AW: Do you have an illustrating process?
CS: My illustrating process is extensive. Once I get a manuscript from a publisher, I start with thumbnail sketches. No one really sees these except for myself. I work out each scene and figure out what the models will do. I gather costumes and do historical research, usually with my wife. Then I start looking for the right models and end up doing about five hours worth of photo sessions. From there I make final pencil sketches, and that's what the publisher sees. These are very detailed sketches, so we're all very clear on what's going into the book. My final paintings are basically color versions of those black and white sketches. I spend about five months doing the 18 to 20 paintings required for a book.

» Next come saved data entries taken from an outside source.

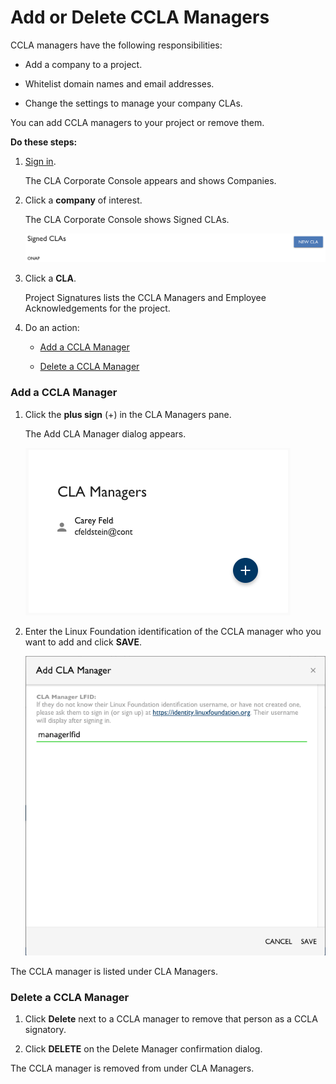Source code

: # Add or Delete CCLA Managers
CCLA managers have the following responsibilities:

* Add a company to a project.

* Whitelist domain names and email addresses.

* Change the settings to manage your company CLAs.

You can add CCLA managers to your project or remove them.

**Do these steps:**

1. [Sign in](sign-in-to-the-cla-corporate-console.md).

   The CLA Corporate Console appears and shows Companies.

1. Click a **company** of interest.

   The CLA Corporate Console shows Signed CLAs.

   ![Signed CLAs](imgs/cla-signed-clas.png)

1. Click a **CLA**.

   Project Signatures lists the CCLA Managers and Employee Acknowledgements for the project.

1. Do an action:

    + [Add a CCLA Manager](#add-a-ccla-manager)

    + [Delete a CCLA Manager](#delete-a-ccla-manager)

### Add a CCLA Manager

1. Click the **plus sign** (+) in the CLA Managers pane.

   The Add CLA Manager dialog appears.

   ![Add CLA Manager pane](imgs/cla-managers-pane.png)

1. Enter the Linux Foundation identification of the CCLA manager who you want to add and click **SAVE**.

   ![Add CLA Manager](imgs/cla-add-cla-manager.png)

The CCLA manager is listed under CLA Managers.

### Delete a CCLA Manager

1. Click **Delete** next to a CCLA manager to remove that person as a CCLA signatory.

1. Click **DELETE** on the Delete Manager confirmation dialog.

The CCLA manager is removed from under CLA Managers.
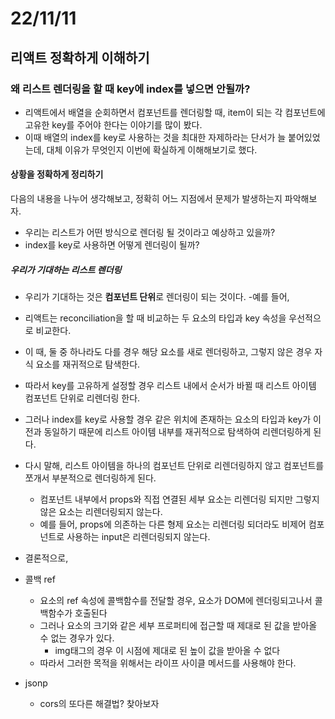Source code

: # 22/11/11

## 리액트 정확하게 이해하기

### 왜 리스트 렌더링을 할 때 key에 index를 넣으면 안될까?

- 리액트에서 배열을 순회하면서 컴포넌트를 렌더링할 때, item이 되는 각 컴포넌트에 고유한 key를 주어야 한다는 이야기를 많이 봤다.
- 이때 배열의 index를 key로 사용하는 것을 최대한 자제하라는 단서가 늘 붙어있었는데, 대체 이유가 무엇인지 이번에 확실하게 이해해보기로 했다.

#### 상황을 정확하게 정리하기

다음의 내용을 나누어 생각해보고, 정확히 어느 지점에서 문제가 발생하는지 파악해보자.

- 우리는 리스트가 어떤 방식으로 렌더링 될 것이라고 예상하고 있을까?
- index를 key로 사용하면 어떻게 렌더링이 될까?

##### 우리가 기대하는 리스트 렌더링

- 우리가 기대하는 것은 **컴포넌트 단위**로 렌더링이 되는 것이다.
	-예를 들어, 


- 리액트는 reconciliation을 할 때 비교하는 두 요소의 타입과 key 속성을 우선적으로 비교한다.
- 이 때, 둘 중 하나라도 다를 경우 해당 요소를 새로 렌더링하고, 그렇지 않은 경우 자식 요소를 재귀적으로 탐색한다.
- 따라서 key를 고유하게 설정할 경우 리스트 내에서 순서가 바뀔 때 리스트 아이템 컴포넌트 단위로 리렌더링 한다.
- 그러나 index를 key로 사용할 경우 같은 위치에 존재하는 요소의 타입과 key가 이전과 동일하기 때문에 리스트 아이템 내부를 재귀적으로 탐색하여 리렌더링하게 된다.
- 다시 말해, 리스트 아이템을 하나의 컴포넌트 단위로 리렌더링하지 않고 컴포넌트를 쪼개서 부분적으로 렌더링하게 된다.
	- 컴포넌트 내부에서 props와 직접 연결된 세부 요소는 리렌더링 되지만 그렇지 않은 요소는 리렌더링되지 않는다.
	- 예를 들어, props에 의존하는 다른 형제 요소는 리렌더링 되더라도 비제어 컴포넌트로 사용하는 input은 리렌더링되지 않는다.
- 결론적으로, 


- 콜백 ref
	- 요소의 ref 속성에 콜백함수를 전달할 경우, 요소가 DOM에 렌더링되고나서 콜백함수가 호출된다
	- 그러나 요소의 크기와 같은 세부 프로퍼티에 접근할 때 제대로 된 값을 받아올 수 없는 경우가 있다.
		- img태그의 경우 이 시점에 제대로 된 높이 값을 받아올 수 없다
	- 따라서 그러한 목적을 위해서는 라이프 사이클 메서드를 사용해야 한다.

- jsonp
	- cors의 또다른 해결법? 찾아보자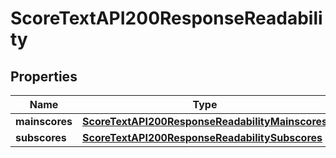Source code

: 

# ScoreTextAPI200ResponseReadability

## Properties

Name | Type | Description | Notes
------------ | ------------- | ------------- | -------------
**mainscores** | [**ScoreTextAPI200ResponseReadabilityMainscores**](ScoreTextAPI200ResponseReadabilityMainscores.md) |  |  [optional]
**subscores** | [**ScoreTextAPI200ResponseReadabilitySubscores**](ScoreTextAPI200ResponseReadabilitySubscores.md) |  |  [optional]




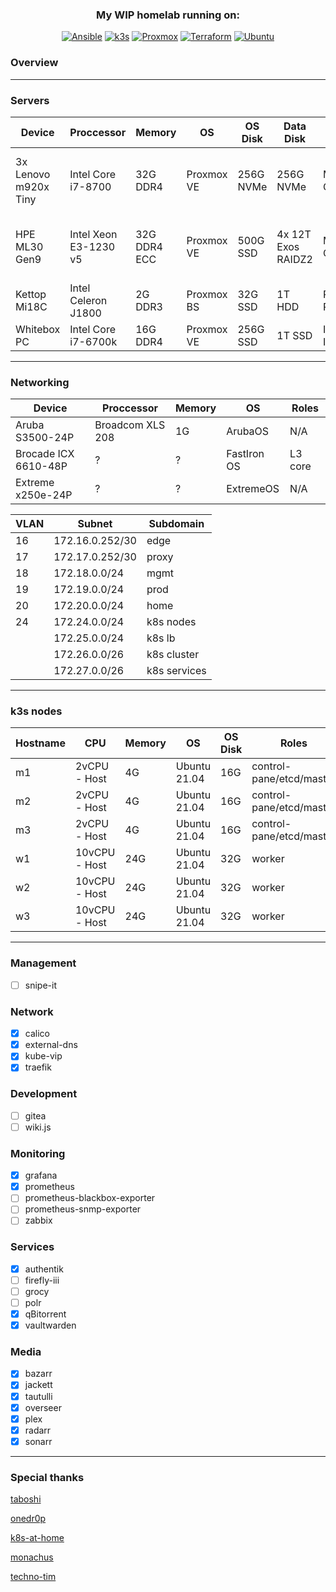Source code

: <div align="center">
  
### My WIP homelab running on:
[![Ansible](https://img.shields.io/badge/Ansible-V2.11.4-red?style=for-the-badge)](https://ansible.com)
[![k3s](https://img.shields.io/badge/k3s-v1.21.4-yellow?style=for-the-badge)](https://k3s.io/)
[![Proxmox](https://img.shields.io/badge/Proxmox-V6.4-green?style=for-the-badge)](https://proxmox.com)
[![Terraform](https://img.shields.io/badge/Terraform-V1.0.6-bluegreen?style=for-the-badge)](https://terraform.io)
[![Ubuntu](https://img.shields.io/badge/Ubuntu-V21.04-orange?style=for-the-badge)](https://ubuntu.com)
 
</div>

### Overview
----

### Servers
<div align="center">
  
| Device               | Proccessor            | Memory       | OS         | OS Disk   | Data Disk          | NIC             | Roles                             |
|----------------------|-----------------------|--------------|------------|-----------|--------------------|-----------------|-----------------------------------|
| 3x Lenovo m920x Tiny | Intel Core i7-8700    | 32G DDR4     | Proxmox VE | 256G NVMe | 256G NVMe          | Mellanox CX311A | 1x master / 1x worker / Ceph      | 
| HPE ML30 Gen9        | Intel Xeon E3-1230 v5 | 32G DDR4 ECC | Proxmox VE | 500G SSD  | 4x 12T Exos RAIDZ2 | Mellanox CX322A | VyOS / webproxy / NFS / SMB / ZFS |
| Kettop Mi18C         | Intel Celeron J1800   | 2G DDR3      | Proxmox BS | 32G SSD   | 1T HDD             | Realtek RTL8111 | Proxmox backup server             |
| Whitebox PC          | Intel Core i7-6700k   | 16G DDR4     | Proxmox VE | 256G SSD  | 1T SSD             | Intel I219-V    | Parsec / Steam                    |

</div>
  
----
### Networking

<div align="center">

| Device               | Proccessor       | Memory | OS          | Roles   |
|----------------------|------------------|--------|-------------|---------|
| Aruba S3500-24P      | Broadcom XLS 208 | 1G     | ArubaOS     | N/A     |
| Brocade ICX 6610-48P | ?                | ?      | FastIron OS | L3 core |
| Extreme x250e-24P    | ?                | ?      | ExtremeOS   | N/A     |
  
| VLAN | Subnet          | Subdomain    |
|------|-----------------|--------------|
| 16   | 172.16.0.252/30 | edge         | 
| 17   | 172.17.0.252/30 | proxy        | 
| 18   | 172.18.0.0/24   | mgmt         | 
| 19   | 172.19.0.0/24   | prod         | 
| 20   | 172.20.0.0/24   | home         | 
| 24   | 172.24.0.0/24   | k8s nodes    | 
|      | 172.25.0.0/24   | k8s lb       | 
|      | 172.26.0.0/26   | k8s cluster  | 
|      | 172.27.0.0/26   | k8s services | 

</div>

---
### k3s nodes

<div align="center">

| Hostname | CPU           | Memory | OS           | OS Disk | Roles                    |
|----------|---------------|--------|--------------|---------|--------------------------|
| m1       | 2vCPU - Host  | 4G     | Ubuntu 21.04 | 16G     | control-pane/etcd/master | 
| m2       | 2vCPU - Host  | 4G     | Ubuntu 21.04 | 16G     | control-pane/etcd/master | 
| m3       | 2vCPU - Host  | 4G     | Ubuntu 21.04 | 16G     | control-pane/etcd/master | 
| w1       | 10vCPU - Host | 24G    | Ubuntu 21.04 | 32G     | worker                   | 
| w2       | 10vCPU - Host | 24G    | Ubuntu 21.04 | 32G     | worker                   | 
| w3       | 10vCPU - Host | 24G    | Ubuntu 21.04 | 32G     | worker                   | 

</div>

---

### Management
- [ ] snipe-it

### Network
- [x] calico
- [x] external-dns
- [x] kube-vip
- [x] traefik

### Development
- [ ] gitea
- [ ] wiki.js

### Monitoring
- [x] grafana
- [x] prometheus
- [ ] prometheus-blackbox-exporter
- [ ] prometheus-snmp-exporter
- [ ] zabbix

### Services
- [x] authentik
- [ ] firefly-iii
- [ ] grocy
- [ ] polr
- [x] qBitorrent 
- [x] vaultwarden

### Media
- [x] bazarr
- [x] jackett
- [x] tautulli
- [x] overseer
- [x] plex
- [x] radarr
- [x] sonarr

--- 

### Special thanks

[taboshi](https://github.com/toboshii)

[onedr0p](https://github.com/onedr0p)

[k8s-at-home](https://github.com/k8s-at-home)

[monachus](https://gitlab.com/monachus)

[techno-tim](https://github.com/techno-tim)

AW: Do you have a favorite among your many titles?
CS: I do have favorites, although because I work so hard on all of them, I feel like each of them are my babies. But I do like Jin Woo and Coolies - Jin Woo because I was adopted so it's a very personal story, and Coolies because it's about my wife's ancestry. Every time I do a book, I feel like I become a specialist, a scholar in that topic because I have to find out so much about each subject so I can try and bring the details to life.

AW: What would you tell a new illustrator starting out?
CS: It's going to be hard and you're not going to get the types of projects you're hoping for or the money right away, but take on the smaller jobs, take anything because that's how you will learn. Don't quit, and keep at it.
There was a time that I thought about quitting - I really did live that life of a starving artist. And it was really, really hard. But luckily I stuck with it - the bigger the risk, the bigger the reward. My wife and I are very fortunate to have this lifestyle - we work from home, we take the summers off, but that's after 10 years of doing this. We've put in our time.

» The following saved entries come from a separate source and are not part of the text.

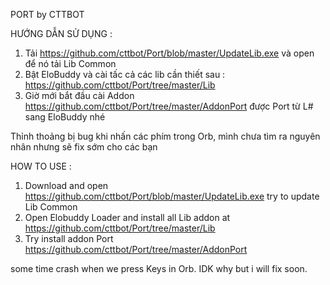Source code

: PORT by CTTBOT


HƯỚNG DẪN SỬ DỤNG :



1. Tải https://github.com/cttbot/Port/blob/master/UpdateLib.exe và open để nó tải Lib Common
2. Bật EloBuddy và cài tấc cả các lib cần thiết sau : https://github.com/cttbot/Port/tree/master/Lib
3. Giờ mới bắt đầu cài Addon https://github.com/cttbot/Port/tree/master/AddonPort được Port từ L# sang EloBuddy nhé


Thỉnh thoảng bị bug khi nhấn các phím trong Orb, mình chưa tìm ra nguyên nhân nhưng sẽ fix sớm cho các bạn



HOW TO USE  :
1. Download and open https://github.com/cttbot/Port/blob/master/UpdateLib.exe try to update Lib Common
2. Open Elobuddy Loader and install all Lib addon at https://github.com/cttbot/Port/tree/master/Lib
3. Try install addon Port https://github.com/cttbot/Port/tree/master/AddonPort


some time crash when we press Keys in Orb. IDK why but i will fix soon.
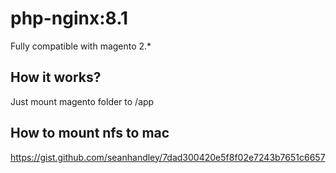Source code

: # php-nginx:8.1

Fully compatible with magento 2.*

## How it works?

Just mount magento folder to /app

## How to mount nfs to mac
https://gist.github.com/seanhandley/7dad300420e5f8f02e7243b7651c6657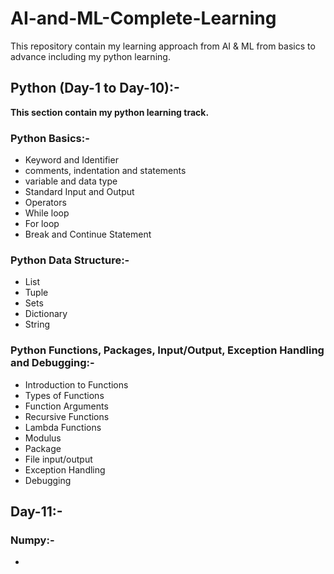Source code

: # AI-and-ML-Complete-Learning
This repository contain my learning approach from AI & ML from basics to advance including my python learning.
 
## Python (Day-1 to Day-10):-
**This section contain my python learning track.**

### Python Basics:-
* Keyword and Identifier
* comments, indentation and statements
* variable and data type
* Standard Input and Output
* Operators
* While loop
* For loop
* Break and Continue Statement

### Python Data Structure:-
* List
* Tuple
* Sets
* Dictionary
* String
### Python Functions, Packages, Input/Output, Exception Handling and Debugging:-
* Introduction to Functions
* Types of Functions
* Function Arguments
* Recursive Functions
* Lambda Functions
* Modulus
* Package
* File input/output
* Exception Handling
* Debugging

## Day-11:-

### Numpy:-
* 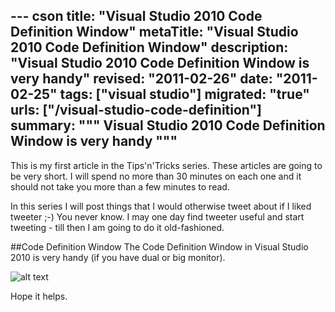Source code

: --- cson
title: "Visual Studio 2010 Code Definition Window"
metaTitle: "Visual Studio 2010 Code Definition Window"
description: "Visual Studio 2010 Code Definition Window is very handy"
revised: "2011-02-26"
date: "2011-02-25"
tags: ["visual studio"]
migrated: "true"
urls: ["/visual-studio-code-definition"]
summary: """
Visual Studio 2010 Code Definition Window is very handy
"""
---
This is my first article in the Tips'n'Tricks series. These articles are going to be very short. I will spend no more than 30 minutes on each one and it should not take you more than a few minutes to read.

In this series I will post things that I would otherwise tweet about if I liked tweeter ;-) You never know. I may one day find tweeter useful and start tweeting - till then I am going to do it old-fashioned.

##Code Definition Window
The Code Definition Window in Visual Studio 2010 is very handy (if you have dual or big monitor).

![alt text][1]

Hope it helps.


  [1]: /get/BlogPictures/code-definition-window.JPG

AW: I understand you do a lot of school visits with young kids. What inspired those visits? What keeps you involved?
CS: Once the book is out, you have to go out and promote it. So I started out going to bookstores and libraries. Then schools began inviting me. Once I started, I could see the impact my visits had on the kids. I live in New York, but when I go out to rural areas, there's often the one Asian kid, if any at all. And I always notice that one Asian kid - and that's the kid who always pays the most attention, sits up straight and listens to every word. Those kids remind me of me. I know I'm actually impacting these kids. A gesture or something I say, they really catch on. I can get sidetracked day to day, painting or dealing with editors and publishers, but the kids bring you down to earth.

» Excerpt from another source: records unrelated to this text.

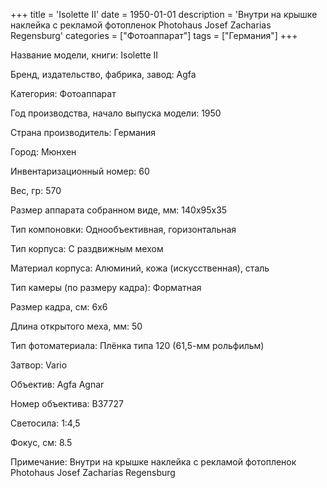 +++
title = 'Isolette II'
date = 1950-01-01
description = 'Внутри на крышке наклейка с рекламой фотопленок Photohaus Josef Zacharias Regensburg'
categories = ["Фотоаппарат"]
tags = ["Германия"]
+++

Название модели, книги: Isolette II

Бренд, издательство, фабрика, завод: Agfa

Категория: Фотоаппарат

Год производства, начало выпуска модели: 1950

Страна производитель: Германия

Город: Мюнхен

Инвентаризационный номер: 60

Вес, гр: 570

Размер аппарата  собранном виде, мм: 140х95х35

Тип компоновки: Однообъективная, горизонтальная

Тип корпуса: С раздвижным мехом

Материал корпуса: Алюминий, кожа (искусственная), сталь

Тип камеры (по размеру кадра): Форматная

Размер кадра, см: 6х6

Длина открытого меха, мм: 50

Тип фотоматериала: Плёнка типа 120 (61,5-мм рольфильм)

Затвор: Vario

Объектив: Agfa Agnar

Номер объектива: B37727

Светосила: 1:4,5

Фокус, см: 8.5

Примечание: Внутри на крышке наклейка с рекламой фотопленок Photohaus Josef Zacharias Regensburg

AW: What would you want your own children to learn from your books?
CS: We don't have kids yet but when we do, the first thing will be that I am so proud of the fact that I'm doing kids' books, and that there is nothing that I'm doing in the books or in my life that I would ever be ashamed of. I would be honored and proud to show my books to my kids. I also want them to see, by my example, that they can make a living doing what they like, that they don't have to compromise their ethics.
That's one of the big perks that we have, knowing what we're doing impacts kids in a positive way. If we keep that in mind, then every day feels good. And we'll be able to show our kids these books, and each book will have a different lesson to learn.

AW: What are you working on next?
CS: I just finished My Brother Martin [due out later this fall] about Martin Luther King Jr. My wife and I are working on a sequel to Coolies, which will focus on the Irish contributions to building this country. And I'm starting a very small, quiet book, Saturday and Teacakes, about a family in the South, written by Lester Laminack.
I have a policy of not communicating with the authors [when immersed in the illustration process]. The book comes out so much better if we don't talk about it. If I have questions, then the publisher relays messages. Of course, working with my wife is the exception.